こうして私と増本さんの、二人の生活が始まったわけだけど。

 

 出会いに収まらず、日常生活も奇妙なことばかりだった。

 

 一つ目は、互いの呼び方、というか……存在意義?

 

綺良「村山ぁ、お腹空いたぁ~……」

 

 増本さんがベッドの上で寝転びながら、足をバタバタとさせる。

 

 私はというと、肉まみれでベタベタな手を必死に洗い流していた。

 

綺良「村山ぁ……村山ぁー!!」

 

美羽「もー分かりましたって!!今ハンバーグ作ってますから!!埃舞うので足バタバタさせるのやめてください!!」

 

 ちなみにでもないけれど、私は料理が大の苦手だ。

 

 増本さんに比べたらまあ……できる方だとは思うけど。

 

美羽「……あっつ!!」

 

綺良「そんな上から肉落としたら、油はねるに決まっとるやん。村山、馬鹿やな~」

 

美羽「馬鹿なのは認めますけど、そんなに人の料理に口出すんだったら増本さんがやってくださいよ!!」

 

 ……と毎日口論している、という話ではなく。

 

 村山。増本さん。

 と呼ぶ関係についての話。

 

 自分でいうのもあれだけど、下の名前で呼ばれるものだと思ってた。

 

 名前を聞かれた後すぐ、村山、って呼ばれたから当時は変に思わなかったけど。

 

 今やお姉ちゃん、というかお母さんみたいな存在なわけだから……

 

 ちょっと他人行儀なところがあるなぁ〜と、時々思うわけで。

 

 とは言っても、出会ってから何も進展はありません。

 

 下の名前で呼ばれたこと、全くありません。

 

 まあでも、そうやって変わらないところも増本さんらしい、というか、私たちらしい気もするけれど。

 

 ……なんて言ったら照れちゃうけど、増本さんも照れるかな。

 

綺良「村山ぁ~早くぅ~」

 

美羽「もう少しでできますから、皿でも並べといてください!!あと、料理にいちゃもんつけたら一生作りませんからね!?」

 

綺良「……村山、家庭科の評定なんぼだったん?そんなひどかったん?」

 

美羽「何にもできない不器用馬鹿でごめんなさいね!!何でもできる人がいたら私もそれなりにできるんですけど!!学校は学校、家は家なので!!」

 

 そういえば……懐かしいな。学生時代。

 

 言うて、高校を卒業したのはつい最近のことなんだけど。

 

 私が懐かしんでいるのは、中学生時代の話。


 それに中学校ではなく「研修学校」という、中学校とは別の学校の話だ。


 研修学校は見習いの魔法使いが集う学校で、増本さんに魔法を教えて貰いつつも、私はそこで本格的な技術や知識を手に入れた。
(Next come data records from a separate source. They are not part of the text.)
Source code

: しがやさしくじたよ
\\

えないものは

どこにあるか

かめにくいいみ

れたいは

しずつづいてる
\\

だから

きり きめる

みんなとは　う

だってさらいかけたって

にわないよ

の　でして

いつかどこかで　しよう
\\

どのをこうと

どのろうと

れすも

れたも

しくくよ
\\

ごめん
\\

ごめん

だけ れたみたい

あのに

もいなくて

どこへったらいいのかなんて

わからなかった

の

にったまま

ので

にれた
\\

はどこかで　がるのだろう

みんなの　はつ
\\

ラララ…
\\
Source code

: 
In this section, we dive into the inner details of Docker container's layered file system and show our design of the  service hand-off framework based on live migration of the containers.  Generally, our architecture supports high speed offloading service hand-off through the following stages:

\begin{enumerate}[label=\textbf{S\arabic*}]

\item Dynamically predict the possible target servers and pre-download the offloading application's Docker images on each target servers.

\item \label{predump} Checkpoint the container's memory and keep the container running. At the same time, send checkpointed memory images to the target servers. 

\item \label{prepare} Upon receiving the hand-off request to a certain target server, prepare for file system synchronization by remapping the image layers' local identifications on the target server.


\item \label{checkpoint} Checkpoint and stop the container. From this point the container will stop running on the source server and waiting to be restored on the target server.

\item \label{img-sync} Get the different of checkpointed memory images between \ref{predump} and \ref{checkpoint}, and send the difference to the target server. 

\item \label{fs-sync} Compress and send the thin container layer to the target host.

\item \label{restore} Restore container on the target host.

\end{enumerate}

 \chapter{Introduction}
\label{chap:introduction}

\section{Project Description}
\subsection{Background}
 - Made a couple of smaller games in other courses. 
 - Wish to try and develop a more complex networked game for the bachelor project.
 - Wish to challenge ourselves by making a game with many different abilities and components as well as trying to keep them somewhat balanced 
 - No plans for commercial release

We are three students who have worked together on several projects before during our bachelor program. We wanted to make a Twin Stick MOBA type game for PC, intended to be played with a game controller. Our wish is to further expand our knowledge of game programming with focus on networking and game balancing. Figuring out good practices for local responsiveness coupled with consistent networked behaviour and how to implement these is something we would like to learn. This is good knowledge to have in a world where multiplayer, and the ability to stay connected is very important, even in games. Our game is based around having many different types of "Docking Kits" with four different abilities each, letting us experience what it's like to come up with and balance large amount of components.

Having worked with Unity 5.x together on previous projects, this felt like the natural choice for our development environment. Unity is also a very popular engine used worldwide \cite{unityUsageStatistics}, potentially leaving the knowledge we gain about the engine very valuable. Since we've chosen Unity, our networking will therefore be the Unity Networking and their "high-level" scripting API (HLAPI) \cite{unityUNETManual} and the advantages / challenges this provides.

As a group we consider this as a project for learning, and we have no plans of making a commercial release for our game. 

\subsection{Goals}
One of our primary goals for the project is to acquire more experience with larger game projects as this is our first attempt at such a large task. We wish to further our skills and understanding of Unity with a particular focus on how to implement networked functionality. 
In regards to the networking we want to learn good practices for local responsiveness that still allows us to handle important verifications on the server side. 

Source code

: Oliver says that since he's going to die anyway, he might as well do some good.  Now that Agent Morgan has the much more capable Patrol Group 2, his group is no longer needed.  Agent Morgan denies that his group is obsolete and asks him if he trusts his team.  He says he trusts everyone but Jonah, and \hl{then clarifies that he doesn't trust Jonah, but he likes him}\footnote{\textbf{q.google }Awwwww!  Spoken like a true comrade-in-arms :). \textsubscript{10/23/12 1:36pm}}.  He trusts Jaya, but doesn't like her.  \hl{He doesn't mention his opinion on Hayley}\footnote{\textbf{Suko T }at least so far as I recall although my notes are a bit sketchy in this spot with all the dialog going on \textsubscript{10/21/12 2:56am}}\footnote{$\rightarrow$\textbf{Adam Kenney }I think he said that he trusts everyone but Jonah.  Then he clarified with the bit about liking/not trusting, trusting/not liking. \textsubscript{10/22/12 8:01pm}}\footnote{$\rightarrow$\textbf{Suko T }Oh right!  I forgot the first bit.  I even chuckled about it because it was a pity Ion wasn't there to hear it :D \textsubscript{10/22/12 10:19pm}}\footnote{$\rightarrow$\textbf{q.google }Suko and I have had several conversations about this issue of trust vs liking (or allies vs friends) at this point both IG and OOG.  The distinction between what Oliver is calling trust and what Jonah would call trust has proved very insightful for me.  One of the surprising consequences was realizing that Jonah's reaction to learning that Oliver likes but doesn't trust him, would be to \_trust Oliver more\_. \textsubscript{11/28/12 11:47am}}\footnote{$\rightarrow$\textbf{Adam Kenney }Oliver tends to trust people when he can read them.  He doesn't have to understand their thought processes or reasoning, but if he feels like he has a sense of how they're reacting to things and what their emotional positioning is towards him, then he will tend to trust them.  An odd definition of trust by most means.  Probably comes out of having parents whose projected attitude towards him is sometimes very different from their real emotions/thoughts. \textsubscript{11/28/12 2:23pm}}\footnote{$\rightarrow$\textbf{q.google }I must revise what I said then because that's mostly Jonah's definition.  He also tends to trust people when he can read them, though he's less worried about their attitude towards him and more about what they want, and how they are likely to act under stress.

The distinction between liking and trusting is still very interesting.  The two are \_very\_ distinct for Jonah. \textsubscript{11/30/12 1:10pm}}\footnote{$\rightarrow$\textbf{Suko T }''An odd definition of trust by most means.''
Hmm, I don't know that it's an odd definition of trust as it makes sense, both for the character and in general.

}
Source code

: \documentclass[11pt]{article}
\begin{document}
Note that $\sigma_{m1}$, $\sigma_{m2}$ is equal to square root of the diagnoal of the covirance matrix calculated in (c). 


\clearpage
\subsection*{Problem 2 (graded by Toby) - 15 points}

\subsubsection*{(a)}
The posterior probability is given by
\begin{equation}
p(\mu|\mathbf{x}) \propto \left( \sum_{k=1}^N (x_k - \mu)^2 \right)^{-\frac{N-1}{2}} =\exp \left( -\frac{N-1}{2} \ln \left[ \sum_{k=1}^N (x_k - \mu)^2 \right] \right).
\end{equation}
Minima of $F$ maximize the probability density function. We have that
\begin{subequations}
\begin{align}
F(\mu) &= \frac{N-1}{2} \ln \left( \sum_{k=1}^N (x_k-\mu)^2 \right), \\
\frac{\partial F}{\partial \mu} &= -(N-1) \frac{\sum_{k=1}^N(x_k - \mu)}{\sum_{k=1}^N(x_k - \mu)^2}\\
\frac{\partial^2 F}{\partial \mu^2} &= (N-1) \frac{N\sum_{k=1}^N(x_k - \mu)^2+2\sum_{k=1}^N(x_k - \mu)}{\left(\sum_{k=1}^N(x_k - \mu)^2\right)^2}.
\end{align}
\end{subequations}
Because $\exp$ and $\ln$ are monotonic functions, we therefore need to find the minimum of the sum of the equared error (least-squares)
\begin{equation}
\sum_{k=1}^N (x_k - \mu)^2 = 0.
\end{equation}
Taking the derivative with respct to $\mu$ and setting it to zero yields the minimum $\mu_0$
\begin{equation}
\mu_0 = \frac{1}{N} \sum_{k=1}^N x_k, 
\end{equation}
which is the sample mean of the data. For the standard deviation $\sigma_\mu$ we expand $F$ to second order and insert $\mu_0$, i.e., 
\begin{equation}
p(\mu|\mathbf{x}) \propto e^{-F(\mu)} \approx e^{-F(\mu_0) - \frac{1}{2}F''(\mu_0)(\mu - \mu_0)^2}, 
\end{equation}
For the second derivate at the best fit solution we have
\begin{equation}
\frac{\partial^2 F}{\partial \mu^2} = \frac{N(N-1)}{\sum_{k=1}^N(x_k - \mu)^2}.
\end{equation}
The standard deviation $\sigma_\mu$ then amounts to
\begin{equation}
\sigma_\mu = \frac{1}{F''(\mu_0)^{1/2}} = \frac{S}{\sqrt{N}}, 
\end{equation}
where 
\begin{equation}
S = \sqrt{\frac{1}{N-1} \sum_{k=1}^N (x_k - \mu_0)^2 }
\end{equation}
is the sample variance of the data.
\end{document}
 そしてそこには、私と同じように集められた見習い魔法使いがいた。

 

 何個かクラスがあったうちの、私を入れて十一人しかいなかった、数少ないクラスメイトたち。


 中学校の方で良好な関係を築けていなかった私にとって、大切な居場所で仲間だった。


 とにかくみんなを明るく盛り上げてくれる子や、ちっちゃくて可愛い子がいたり。

 

 魔法も料理も何でもできちゃうお嬢様もいたしなぁ……

 

 そんな彼女たちがいればちゃんとした料理作れるはずだ。

 

 今みんな、どうしてるのかなぁ……

 

美羽「はい!!できましたよ!!熱いから気を付けてくださ____「あっつ!!」

 

美羽「だから言わんこっちゃない……」

 

 増本さんにも、時々思い出して懐かしめるような、仲間みたいな方はいらっしゃるのだろうか。

 

 あんまり自分語りしないし、ずっと私のそばにいてくれるからなぁ……

 

 私も、料理くらいはできるようにならなくちゃ。